▶ **GOAL OF THE EXERCISE**: When a line in the entries contains the word "processo", copy that line in full.
-- SUPPLIED MATERIAL follows --
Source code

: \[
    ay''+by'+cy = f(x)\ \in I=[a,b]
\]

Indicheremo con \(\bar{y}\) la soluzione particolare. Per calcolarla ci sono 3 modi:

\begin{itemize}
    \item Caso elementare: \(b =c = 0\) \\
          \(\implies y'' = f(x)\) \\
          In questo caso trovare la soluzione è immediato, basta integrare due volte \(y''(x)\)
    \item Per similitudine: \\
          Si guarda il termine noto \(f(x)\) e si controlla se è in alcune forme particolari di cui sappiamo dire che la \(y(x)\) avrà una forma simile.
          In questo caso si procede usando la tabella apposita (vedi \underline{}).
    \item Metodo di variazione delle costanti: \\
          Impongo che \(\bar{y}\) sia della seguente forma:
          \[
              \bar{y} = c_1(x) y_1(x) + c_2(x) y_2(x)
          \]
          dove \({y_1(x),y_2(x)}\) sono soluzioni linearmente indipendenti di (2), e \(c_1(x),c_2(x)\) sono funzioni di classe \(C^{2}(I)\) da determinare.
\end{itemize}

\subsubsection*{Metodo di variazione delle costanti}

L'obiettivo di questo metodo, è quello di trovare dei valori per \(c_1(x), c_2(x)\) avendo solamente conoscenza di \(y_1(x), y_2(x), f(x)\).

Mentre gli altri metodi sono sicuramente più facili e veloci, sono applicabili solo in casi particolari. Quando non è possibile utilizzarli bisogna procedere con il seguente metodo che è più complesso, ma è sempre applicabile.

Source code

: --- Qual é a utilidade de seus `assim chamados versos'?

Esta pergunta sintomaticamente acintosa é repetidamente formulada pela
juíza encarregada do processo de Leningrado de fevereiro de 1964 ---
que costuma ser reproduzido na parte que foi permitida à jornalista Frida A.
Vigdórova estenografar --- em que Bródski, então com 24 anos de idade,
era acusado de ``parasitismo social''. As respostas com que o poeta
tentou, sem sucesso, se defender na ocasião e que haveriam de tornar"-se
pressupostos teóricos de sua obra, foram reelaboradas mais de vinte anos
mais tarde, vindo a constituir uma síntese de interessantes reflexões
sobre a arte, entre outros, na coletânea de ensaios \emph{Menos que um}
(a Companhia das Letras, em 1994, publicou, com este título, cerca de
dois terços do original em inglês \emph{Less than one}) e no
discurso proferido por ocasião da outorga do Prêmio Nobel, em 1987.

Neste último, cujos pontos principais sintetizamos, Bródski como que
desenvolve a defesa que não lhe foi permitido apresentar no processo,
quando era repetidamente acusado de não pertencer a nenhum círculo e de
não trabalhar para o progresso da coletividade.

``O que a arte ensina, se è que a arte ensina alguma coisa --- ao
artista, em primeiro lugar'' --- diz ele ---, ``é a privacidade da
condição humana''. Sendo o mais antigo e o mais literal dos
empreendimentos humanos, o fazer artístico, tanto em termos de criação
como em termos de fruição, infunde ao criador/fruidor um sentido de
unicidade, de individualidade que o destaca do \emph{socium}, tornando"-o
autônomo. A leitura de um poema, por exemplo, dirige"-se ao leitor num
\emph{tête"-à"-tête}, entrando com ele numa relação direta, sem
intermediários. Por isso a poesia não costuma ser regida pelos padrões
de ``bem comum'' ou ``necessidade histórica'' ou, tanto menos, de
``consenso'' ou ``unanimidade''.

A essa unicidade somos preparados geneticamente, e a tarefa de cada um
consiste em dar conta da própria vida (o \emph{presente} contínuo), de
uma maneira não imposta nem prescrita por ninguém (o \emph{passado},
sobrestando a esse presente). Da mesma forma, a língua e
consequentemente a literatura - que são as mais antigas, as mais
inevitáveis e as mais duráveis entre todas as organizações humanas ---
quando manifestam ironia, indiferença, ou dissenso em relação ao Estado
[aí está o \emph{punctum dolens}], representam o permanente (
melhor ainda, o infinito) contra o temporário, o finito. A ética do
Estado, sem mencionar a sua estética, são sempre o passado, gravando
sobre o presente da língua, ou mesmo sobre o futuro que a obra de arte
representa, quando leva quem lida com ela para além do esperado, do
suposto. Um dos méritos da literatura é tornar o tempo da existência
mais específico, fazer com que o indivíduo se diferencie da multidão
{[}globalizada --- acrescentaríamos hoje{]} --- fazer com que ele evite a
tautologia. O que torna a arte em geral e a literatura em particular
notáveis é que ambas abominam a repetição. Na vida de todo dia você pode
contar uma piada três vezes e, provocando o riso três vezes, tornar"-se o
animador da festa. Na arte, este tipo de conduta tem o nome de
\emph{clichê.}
-- SUPPLIED MATERIAL concluded --
▶ **TASK RESULT**:
juíza encarregada do processo de Leningrado de fevereiro de 1964 ---
desenvolve a defesa que não lhe foi permitido apresentar no processo,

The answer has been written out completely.